There would certainly be the need in a Chaotic game to separate the stages of execution of a plan with opportunities for Cruel Fate to get its sixpenn'th in. The simplest route, in game terms, for this is the use of a mutual activation phase. Where each side "swop" activations there is always the opportunity that carefully planned offensives will be dislocated by counter-attacks or relocation of units at vital moments. There is also a need for "wobbly O/Bs", that is, where the units you might run into are based on what the real generals thought they might meet not what they actually did meet. Although one should not overplay this feature it is vital in attacking the certainty that comes from seeing your unit strengths laid out on the counters as single figures rather than as ranges of results (which is closer to what reality would have).

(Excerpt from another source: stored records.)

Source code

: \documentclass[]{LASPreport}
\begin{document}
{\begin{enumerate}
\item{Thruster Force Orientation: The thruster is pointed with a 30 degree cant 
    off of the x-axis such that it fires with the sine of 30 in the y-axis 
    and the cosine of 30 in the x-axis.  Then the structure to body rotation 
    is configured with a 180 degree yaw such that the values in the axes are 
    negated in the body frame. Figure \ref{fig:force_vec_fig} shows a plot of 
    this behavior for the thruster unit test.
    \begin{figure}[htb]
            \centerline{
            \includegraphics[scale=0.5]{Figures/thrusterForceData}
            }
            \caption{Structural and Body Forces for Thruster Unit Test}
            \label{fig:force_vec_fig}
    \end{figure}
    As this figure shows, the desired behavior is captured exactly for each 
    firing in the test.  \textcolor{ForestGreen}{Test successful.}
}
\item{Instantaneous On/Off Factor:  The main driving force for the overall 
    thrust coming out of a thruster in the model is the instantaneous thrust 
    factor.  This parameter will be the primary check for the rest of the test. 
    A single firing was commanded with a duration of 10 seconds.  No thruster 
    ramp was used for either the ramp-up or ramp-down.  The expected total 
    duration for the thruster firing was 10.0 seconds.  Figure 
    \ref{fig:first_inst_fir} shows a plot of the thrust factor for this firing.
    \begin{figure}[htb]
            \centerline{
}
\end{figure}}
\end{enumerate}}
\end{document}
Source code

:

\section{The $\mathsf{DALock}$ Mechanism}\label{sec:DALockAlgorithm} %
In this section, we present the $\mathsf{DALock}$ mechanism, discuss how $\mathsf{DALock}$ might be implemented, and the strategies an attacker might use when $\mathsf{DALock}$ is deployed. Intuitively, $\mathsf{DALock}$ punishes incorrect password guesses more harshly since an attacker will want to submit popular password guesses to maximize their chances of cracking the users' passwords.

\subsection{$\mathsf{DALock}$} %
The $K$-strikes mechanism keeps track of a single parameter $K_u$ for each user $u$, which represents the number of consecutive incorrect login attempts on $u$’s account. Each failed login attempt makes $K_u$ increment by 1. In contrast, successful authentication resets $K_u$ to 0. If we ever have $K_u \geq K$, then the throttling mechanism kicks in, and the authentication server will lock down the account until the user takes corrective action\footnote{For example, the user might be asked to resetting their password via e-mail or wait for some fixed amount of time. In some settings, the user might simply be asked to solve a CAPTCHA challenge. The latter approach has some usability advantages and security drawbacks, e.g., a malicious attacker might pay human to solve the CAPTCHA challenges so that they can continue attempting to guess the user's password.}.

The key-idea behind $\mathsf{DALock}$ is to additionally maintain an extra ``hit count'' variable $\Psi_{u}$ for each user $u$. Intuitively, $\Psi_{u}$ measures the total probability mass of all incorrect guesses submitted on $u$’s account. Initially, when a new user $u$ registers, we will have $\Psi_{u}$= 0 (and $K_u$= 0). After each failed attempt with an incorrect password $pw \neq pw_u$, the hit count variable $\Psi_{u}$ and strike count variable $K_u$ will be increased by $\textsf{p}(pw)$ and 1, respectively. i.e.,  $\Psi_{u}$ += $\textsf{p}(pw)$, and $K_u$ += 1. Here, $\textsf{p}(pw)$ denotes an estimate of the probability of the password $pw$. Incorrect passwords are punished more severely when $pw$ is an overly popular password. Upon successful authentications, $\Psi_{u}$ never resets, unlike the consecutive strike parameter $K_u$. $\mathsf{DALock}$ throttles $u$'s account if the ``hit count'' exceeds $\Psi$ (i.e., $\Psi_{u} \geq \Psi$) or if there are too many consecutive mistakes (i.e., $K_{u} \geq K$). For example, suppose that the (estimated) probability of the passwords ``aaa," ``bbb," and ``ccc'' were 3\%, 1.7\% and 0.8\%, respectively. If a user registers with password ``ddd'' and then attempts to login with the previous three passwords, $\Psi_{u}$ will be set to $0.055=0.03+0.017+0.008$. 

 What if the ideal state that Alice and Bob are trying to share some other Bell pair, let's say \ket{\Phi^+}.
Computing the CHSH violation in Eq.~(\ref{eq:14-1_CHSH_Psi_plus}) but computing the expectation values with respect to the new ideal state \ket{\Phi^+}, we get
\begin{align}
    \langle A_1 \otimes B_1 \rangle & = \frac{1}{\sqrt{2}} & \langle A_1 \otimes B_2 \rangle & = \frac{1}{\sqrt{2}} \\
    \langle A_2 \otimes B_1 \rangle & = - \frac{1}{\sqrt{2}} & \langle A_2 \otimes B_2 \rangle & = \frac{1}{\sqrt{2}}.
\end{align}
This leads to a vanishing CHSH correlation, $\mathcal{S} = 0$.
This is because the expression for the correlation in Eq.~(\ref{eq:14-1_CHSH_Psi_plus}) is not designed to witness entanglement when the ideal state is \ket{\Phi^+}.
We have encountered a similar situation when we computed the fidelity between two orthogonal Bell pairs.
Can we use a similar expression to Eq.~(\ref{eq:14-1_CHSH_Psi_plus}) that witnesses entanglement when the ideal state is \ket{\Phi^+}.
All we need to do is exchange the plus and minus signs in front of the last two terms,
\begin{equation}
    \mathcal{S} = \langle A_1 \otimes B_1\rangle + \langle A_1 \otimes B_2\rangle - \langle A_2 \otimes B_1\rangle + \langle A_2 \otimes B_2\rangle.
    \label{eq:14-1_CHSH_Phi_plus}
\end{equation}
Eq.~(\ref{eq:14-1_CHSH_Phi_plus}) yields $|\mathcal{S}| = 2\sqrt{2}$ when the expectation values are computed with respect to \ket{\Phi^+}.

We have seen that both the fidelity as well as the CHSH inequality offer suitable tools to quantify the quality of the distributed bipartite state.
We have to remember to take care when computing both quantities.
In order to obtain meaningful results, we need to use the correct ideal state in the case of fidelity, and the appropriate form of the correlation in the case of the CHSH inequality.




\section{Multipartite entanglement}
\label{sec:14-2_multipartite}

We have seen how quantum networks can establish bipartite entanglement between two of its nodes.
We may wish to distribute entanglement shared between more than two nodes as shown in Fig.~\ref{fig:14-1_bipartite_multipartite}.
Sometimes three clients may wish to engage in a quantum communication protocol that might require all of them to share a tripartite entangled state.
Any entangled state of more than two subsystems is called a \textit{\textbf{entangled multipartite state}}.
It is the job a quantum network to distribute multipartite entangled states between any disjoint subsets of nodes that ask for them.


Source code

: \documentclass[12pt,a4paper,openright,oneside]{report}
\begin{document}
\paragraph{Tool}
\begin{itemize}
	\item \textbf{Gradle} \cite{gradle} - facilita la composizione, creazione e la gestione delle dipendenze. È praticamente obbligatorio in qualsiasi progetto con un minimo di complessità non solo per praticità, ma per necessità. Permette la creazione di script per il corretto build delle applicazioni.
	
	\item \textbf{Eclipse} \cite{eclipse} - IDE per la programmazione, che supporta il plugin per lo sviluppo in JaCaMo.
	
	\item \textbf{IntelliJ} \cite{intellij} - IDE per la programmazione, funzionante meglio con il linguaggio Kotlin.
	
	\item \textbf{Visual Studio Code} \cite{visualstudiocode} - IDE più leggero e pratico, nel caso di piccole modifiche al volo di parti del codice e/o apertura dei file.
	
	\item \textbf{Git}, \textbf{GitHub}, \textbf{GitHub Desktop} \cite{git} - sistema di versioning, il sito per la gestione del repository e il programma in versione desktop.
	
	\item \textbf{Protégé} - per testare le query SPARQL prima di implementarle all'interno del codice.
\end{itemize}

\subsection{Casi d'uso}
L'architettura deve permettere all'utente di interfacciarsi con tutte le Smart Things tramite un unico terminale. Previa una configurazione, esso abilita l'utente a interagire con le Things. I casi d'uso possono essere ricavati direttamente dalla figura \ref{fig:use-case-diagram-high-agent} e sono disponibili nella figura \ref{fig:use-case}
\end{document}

Perhaps the key feature of a Chaos Game compared to an Ordered Game is that the Chaos Game seeks to put you in the place of the original generals - that is, you do not know what precisely is the position in front of you. One makes War as one can, not as one should. Adolf Hitler was supposed to have said that War was like entering a dark room, you never knew what would be in there until you switched on the light. In Chaos gaming you take that chance. Accordingly, History may need to be tinkered with; in CLASH OF EMPIRES on the 1914 Western campaigns the French belief in the advantages of the Offensive turned out to be correct (a simple chit mechanism covered this), wiping the smile off the German's face pretty quickly. An Ordered Game takes the hindsight view of the historical campaign and asks you what you could have done, knowing what you know now. A Chaotic Game asks you what you would do now, knowing what you did then. Yer pays yer money, yer takes yer choice.